*DATA SECTION*:
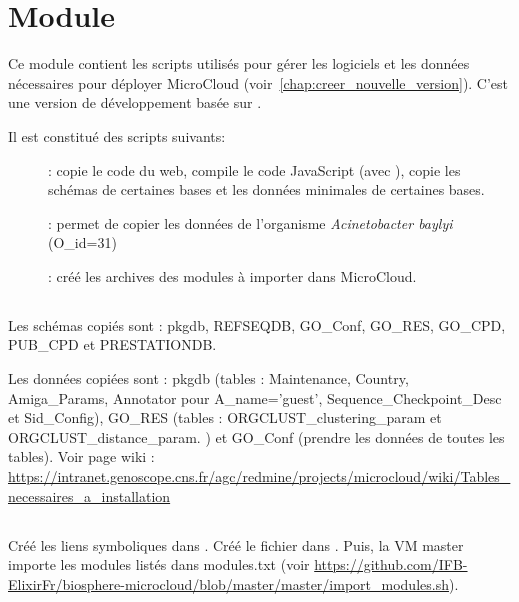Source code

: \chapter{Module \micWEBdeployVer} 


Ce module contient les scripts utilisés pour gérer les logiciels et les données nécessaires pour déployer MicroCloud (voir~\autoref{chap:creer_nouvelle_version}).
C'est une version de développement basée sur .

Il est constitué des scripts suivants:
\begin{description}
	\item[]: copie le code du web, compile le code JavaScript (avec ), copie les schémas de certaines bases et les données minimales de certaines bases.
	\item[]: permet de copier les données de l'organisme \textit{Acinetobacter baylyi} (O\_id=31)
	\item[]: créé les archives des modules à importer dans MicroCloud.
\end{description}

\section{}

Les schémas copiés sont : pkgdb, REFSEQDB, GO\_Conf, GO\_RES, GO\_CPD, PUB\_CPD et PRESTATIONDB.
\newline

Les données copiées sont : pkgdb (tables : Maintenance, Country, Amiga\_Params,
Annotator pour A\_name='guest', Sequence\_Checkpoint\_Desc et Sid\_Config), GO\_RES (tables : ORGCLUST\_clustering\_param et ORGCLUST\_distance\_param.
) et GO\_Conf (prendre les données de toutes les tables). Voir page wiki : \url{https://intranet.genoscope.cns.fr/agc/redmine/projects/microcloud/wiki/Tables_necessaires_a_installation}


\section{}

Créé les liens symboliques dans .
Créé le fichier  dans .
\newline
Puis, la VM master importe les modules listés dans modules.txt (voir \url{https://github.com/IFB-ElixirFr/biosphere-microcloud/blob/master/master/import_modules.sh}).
--
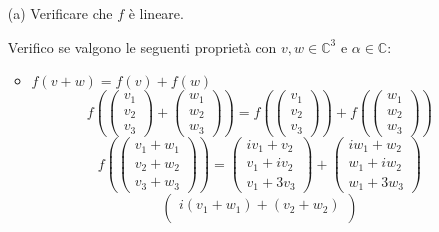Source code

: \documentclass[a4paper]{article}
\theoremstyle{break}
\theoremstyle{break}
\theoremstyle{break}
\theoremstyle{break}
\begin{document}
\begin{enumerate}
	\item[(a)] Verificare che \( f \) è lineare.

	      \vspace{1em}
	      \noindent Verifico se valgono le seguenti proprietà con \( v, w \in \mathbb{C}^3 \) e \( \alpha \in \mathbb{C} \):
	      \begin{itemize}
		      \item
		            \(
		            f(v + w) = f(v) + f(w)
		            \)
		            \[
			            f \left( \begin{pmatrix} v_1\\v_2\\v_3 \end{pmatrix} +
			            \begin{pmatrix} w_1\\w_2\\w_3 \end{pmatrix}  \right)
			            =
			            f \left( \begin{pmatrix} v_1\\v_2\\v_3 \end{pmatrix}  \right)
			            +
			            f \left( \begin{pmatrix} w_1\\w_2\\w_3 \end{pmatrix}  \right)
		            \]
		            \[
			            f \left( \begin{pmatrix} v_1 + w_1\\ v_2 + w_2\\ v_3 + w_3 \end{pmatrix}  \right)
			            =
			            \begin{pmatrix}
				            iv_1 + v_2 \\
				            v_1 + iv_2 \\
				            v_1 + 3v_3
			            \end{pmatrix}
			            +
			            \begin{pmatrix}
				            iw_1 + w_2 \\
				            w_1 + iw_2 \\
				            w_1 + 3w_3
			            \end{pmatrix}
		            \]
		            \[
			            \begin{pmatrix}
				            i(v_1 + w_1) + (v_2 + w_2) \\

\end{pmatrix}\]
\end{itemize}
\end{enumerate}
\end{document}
* * *
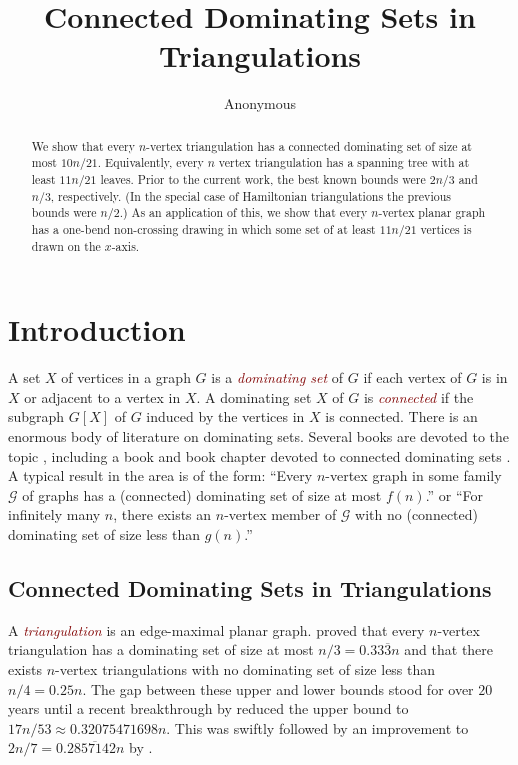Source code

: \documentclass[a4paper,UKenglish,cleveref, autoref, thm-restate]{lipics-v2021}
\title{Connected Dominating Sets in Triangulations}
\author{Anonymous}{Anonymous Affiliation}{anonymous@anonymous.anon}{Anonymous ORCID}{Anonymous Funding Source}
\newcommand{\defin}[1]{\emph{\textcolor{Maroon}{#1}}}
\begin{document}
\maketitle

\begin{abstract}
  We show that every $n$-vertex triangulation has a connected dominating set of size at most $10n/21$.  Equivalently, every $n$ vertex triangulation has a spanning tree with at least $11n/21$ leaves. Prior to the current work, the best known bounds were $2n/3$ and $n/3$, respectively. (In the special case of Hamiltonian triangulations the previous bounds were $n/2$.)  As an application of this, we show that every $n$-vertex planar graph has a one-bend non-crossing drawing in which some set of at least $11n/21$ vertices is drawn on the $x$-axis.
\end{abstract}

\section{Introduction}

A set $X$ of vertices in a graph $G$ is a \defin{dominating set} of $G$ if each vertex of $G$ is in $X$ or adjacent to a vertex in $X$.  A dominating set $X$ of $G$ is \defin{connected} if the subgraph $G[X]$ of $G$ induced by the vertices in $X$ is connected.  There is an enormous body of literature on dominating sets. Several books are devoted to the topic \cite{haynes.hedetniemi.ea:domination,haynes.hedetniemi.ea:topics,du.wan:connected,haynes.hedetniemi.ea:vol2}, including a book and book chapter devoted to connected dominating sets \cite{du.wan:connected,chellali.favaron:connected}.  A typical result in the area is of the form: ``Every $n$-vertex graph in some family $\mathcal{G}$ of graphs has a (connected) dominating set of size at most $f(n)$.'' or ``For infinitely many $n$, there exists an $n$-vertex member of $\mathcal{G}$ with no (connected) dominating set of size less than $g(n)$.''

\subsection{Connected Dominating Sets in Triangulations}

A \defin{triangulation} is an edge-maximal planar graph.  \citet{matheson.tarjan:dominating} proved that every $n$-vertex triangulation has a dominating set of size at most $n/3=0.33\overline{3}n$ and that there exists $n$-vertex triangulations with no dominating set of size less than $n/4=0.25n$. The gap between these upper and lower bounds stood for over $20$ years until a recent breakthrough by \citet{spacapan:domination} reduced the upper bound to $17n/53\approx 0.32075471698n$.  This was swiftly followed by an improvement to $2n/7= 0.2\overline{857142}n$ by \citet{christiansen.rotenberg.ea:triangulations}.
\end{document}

*TASK*: Only the lines containing the string "vertex" are needed; pull them out of the records.

*ANSWER TO THIS EXERCISE*:
  We show that every $n$-vertex triangulation has a connected dominating set of size at most $10n/21$.  Equivalently, every $n$ vertex triangulation has a spanning tree with at least $11n/21$ leaves. Prior to the current work, the best known bounds were $2n/3$ and $n/3$, respectively. (In the special case of Hamiltonian triangulations the previous bounds were $n/2$.)  As an application of this, we show that every $n$-vertex planar graph has a one-bend non-crossing drawing in which some set of at least $11n/21$ vertices is drawn on the $x$-axis.
A set $X$ of vertices in a graph $G$ is a \defin{dominating set} of $G$ if each vertex of $G$ is in $X$ or adjacent to a vertex in $X$.  A dominating set $X$ of $G$ is \defin{connected} if the subgraph $G[X]$ of $G$ induced by the vertices in $X$ is connected.  There is an enormous body of literature on dominating sets. Several books are devoted to the topic \cite{haynes.hedetniemi.ea:domination,haynes.hedetniemi.ea:topics,du.wan:connected,haynes.hedetniemi.ea:vol2}, including a book and book chapter devoted to connected dominating sets \cite{du.wan:connected,chellali.favaron:connected}.  A typical result in the area is of the form: ``Every $n$-vertex graph in some family $\mathcal{G}$ of graphs has a (connected) dominating set of size at most $f(n)$.'' or ``For infinitely many $n$, there exists an $n$-vertex member of $\mathcal{G}$ with no (connected) dominating set of size less than $g(n)$.''
A \defin{triangulation} is an edge-maximal planar graph.  \citet{matheson.tarjan:dominating} proved that every $n$-vertex triangulation has a dominating set of size at most $n/3=0.33\overline{3}n$ and that there exists $n$-vertex triangulations with no dominating set of size less than $n/4=0.25n$. The gap between these upper and lower bounds stood for over $20$ years until a recent breakthrough by \citet{spacapan:domination} reduced the upper bound to $17n/53\approx 0.32075471698n$.  This was swiftly followed by an improvement to $2n/7= 0.2\overline{857142}n$ by \citet{christiansen.rotenberg.ea:triangulations}.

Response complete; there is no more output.